Task brief> Using the data below, copy every line that contains the word "called".

Material shown>

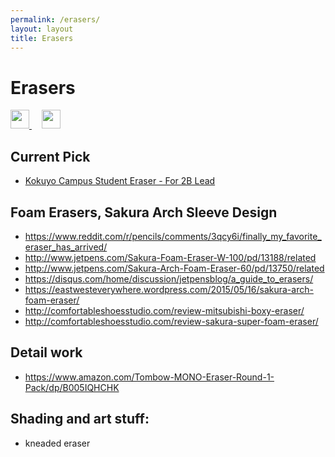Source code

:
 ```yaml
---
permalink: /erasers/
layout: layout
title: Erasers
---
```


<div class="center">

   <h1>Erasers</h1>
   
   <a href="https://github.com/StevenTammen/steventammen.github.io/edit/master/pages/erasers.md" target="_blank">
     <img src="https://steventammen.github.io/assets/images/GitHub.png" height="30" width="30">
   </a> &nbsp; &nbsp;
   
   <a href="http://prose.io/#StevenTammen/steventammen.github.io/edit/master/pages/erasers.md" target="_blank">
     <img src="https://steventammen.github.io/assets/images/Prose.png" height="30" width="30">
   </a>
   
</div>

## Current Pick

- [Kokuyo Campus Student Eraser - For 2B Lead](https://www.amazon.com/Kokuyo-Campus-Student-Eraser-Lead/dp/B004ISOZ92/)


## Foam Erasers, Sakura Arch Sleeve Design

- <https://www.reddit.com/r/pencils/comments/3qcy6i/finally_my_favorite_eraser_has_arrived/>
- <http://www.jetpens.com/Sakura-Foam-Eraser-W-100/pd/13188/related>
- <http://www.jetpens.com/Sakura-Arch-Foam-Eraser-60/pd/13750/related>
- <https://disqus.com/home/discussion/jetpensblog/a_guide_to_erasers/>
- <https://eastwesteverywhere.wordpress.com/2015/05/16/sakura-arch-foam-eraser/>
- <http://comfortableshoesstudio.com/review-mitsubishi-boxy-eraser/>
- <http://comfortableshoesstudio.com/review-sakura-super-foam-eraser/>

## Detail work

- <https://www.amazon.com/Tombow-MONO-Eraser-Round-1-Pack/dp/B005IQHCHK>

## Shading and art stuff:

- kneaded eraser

* * *

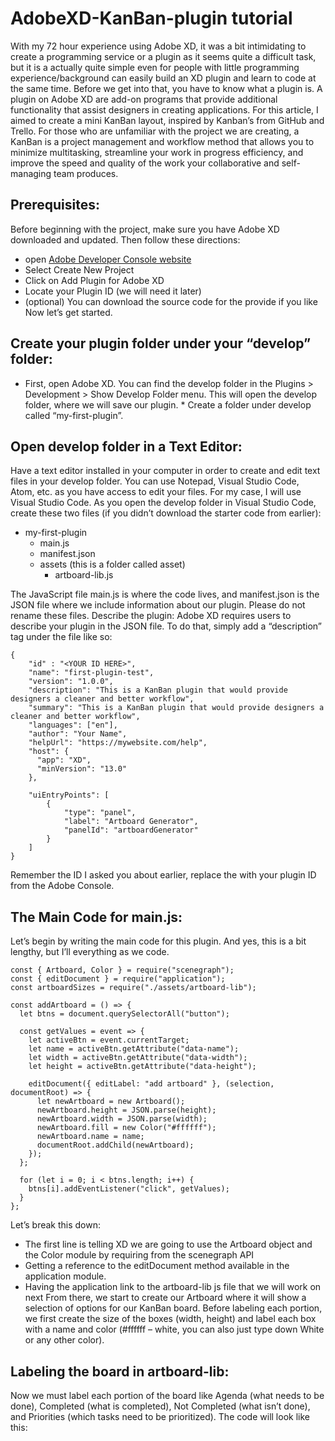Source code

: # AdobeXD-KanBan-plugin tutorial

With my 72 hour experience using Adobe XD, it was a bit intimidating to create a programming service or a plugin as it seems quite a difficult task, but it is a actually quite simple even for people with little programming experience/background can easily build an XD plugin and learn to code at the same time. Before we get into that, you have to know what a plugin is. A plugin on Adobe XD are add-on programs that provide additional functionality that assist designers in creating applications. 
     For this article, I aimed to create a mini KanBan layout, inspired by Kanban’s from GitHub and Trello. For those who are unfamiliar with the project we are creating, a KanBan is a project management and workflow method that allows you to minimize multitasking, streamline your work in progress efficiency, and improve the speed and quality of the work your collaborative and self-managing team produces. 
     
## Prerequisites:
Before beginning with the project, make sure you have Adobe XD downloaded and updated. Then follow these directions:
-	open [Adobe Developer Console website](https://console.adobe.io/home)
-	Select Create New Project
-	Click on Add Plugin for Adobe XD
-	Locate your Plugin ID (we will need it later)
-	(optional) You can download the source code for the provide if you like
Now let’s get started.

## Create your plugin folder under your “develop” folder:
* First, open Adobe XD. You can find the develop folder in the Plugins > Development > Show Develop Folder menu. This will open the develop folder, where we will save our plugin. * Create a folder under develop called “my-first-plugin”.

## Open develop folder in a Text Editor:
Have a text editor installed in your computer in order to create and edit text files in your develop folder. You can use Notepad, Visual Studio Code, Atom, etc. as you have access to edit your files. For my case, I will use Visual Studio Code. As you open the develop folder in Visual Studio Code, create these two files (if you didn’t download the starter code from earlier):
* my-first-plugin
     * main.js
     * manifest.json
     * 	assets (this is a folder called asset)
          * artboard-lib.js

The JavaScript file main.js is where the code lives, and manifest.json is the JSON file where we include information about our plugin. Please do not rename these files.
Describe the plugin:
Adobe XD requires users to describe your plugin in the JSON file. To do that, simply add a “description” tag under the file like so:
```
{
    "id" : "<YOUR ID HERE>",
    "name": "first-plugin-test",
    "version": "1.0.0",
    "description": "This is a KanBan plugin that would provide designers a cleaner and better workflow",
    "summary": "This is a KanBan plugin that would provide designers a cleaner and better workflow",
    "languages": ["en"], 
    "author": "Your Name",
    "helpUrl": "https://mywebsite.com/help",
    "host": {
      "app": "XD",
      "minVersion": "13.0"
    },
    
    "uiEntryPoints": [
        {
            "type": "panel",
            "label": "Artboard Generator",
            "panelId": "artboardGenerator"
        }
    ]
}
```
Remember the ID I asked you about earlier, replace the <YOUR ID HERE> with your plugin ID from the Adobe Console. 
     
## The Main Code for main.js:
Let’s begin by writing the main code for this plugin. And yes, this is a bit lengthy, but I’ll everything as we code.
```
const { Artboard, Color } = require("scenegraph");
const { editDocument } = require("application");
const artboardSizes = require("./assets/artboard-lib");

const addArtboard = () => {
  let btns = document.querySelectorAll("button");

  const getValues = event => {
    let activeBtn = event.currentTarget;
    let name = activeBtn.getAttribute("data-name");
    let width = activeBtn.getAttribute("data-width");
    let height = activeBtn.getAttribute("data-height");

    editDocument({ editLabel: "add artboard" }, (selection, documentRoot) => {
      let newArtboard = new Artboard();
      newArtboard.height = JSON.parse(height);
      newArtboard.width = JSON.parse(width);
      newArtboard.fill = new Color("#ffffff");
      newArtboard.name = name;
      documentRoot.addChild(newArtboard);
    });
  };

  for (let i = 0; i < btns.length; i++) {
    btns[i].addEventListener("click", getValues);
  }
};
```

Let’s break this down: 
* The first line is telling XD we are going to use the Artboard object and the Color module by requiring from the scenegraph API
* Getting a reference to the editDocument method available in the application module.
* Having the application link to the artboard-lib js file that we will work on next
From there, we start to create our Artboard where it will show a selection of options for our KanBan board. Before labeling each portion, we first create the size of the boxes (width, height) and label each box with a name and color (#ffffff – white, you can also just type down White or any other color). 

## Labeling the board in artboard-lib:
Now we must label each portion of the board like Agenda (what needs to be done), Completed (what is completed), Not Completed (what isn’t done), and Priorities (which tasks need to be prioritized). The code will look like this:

Response to this exercise>
* First, open Adobe XD. You can find the develop folder in the Plugins > Development > Show Develop Folder menu. This will open the develop folder, where we will save our plugin. * Create a folder under develop called “my-first-plugin”.
     * 	assets (this is a folder called asset)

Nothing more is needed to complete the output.